Corresponding BibTeX entry:

  @Article{,
    title = {InPAS: An R/Bioconductor Package for Identifying Novel
      Polyadenylation Sites and Alternative Polyadenylation from Bulk
      RNA-seq Data},
    author = {Jianhong Ou and Haibo Liu and Sungmi Park and Michael R.
      Green and Lihua Julie Zhu},
    journal = {FBS},
    volume = {16},
    year = {2024},
    number = {4},
    pages = {21},
    url =
      {https://www.imrpress.com/journal/FBS/16/4/10.31083/j.fbs1604021},
    doi = {10.31083/j.fbs1604021},
    issn = {1945-0516},
    abstract = {Background: Alternative cleavage and polyadenylation
      (APA) is a crucial post-transcriptional gene regulation mechanism
      that regulates gene expression in eukaryotes by increasing the
      diversity and complexity of both the transcriptome and proteome.
      Despite the development of more than a dozen experimental methods
      over the last decade to identify and quantify APA events,
      widespread adoption of these methods has been limited by
      technical, financial, and time constraints.

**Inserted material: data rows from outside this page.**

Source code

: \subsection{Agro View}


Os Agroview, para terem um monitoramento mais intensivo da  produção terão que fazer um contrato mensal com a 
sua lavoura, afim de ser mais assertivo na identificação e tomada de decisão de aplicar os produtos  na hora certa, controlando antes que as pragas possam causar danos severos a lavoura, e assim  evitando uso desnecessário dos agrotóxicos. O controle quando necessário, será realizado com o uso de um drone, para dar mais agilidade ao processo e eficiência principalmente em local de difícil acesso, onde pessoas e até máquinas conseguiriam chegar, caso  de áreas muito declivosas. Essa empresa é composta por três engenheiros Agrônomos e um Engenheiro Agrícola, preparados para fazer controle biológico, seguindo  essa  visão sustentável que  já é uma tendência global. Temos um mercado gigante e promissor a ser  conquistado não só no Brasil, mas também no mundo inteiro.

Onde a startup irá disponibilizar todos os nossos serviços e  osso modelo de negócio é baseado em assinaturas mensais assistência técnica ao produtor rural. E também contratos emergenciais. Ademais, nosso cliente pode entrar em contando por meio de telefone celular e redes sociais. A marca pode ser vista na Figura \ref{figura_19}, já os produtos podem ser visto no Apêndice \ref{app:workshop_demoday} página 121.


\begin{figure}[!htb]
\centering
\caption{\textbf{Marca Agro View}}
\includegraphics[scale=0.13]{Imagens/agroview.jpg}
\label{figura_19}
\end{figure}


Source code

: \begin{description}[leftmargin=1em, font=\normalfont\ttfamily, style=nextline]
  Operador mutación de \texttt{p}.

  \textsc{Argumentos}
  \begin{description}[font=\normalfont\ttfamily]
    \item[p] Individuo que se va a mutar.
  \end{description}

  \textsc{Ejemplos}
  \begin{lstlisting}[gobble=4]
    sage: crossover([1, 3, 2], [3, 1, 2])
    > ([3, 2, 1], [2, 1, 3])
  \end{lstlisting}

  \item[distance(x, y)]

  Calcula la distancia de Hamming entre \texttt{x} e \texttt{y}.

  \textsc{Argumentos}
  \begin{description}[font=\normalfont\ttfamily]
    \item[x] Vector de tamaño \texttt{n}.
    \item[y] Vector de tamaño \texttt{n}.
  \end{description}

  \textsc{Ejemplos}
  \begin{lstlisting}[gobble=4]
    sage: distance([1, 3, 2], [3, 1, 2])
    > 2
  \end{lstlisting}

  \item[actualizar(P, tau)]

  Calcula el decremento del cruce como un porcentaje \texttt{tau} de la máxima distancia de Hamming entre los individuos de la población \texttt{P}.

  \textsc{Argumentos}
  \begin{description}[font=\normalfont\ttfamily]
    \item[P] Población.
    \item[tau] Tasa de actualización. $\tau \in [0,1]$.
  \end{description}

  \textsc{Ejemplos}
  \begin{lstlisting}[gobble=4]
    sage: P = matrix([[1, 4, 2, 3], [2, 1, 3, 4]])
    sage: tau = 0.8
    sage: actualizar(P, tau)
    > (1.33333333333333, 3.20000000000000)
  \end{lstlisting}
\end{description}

Consequently, APA
      remains poorly understood in most eukaryotes. However, RNA
      sequencing (RNA-seq) technology has revolutionized transcriptome
      profiling and recent studies have shown that RNA-seq data can be
      leveraged to identify and quantify APA events. Results: To fully
      capitalize on the exponentially growing RNA-seq data, we
      developed InPAS (Identification of Novel alternative
      PolyAdenylation Sites), an R/Bioconductor package for accurate
      identification of novel and known cleavage and polyadenylation
      sites (CPSs), as well as quantification of APA from RNA-seq data
      of various experimental designs. Compared to other APA analysis
      tools, InPAS offers several important advantages, including the
      ability to detect both novel proximal and distal CPSs, to fine
      tune positions of CPSs using a naive Bayes classifier based on
      flanking sequence features, and to identify APA events from
      RNA-seq data of complex experimental designs using linear models.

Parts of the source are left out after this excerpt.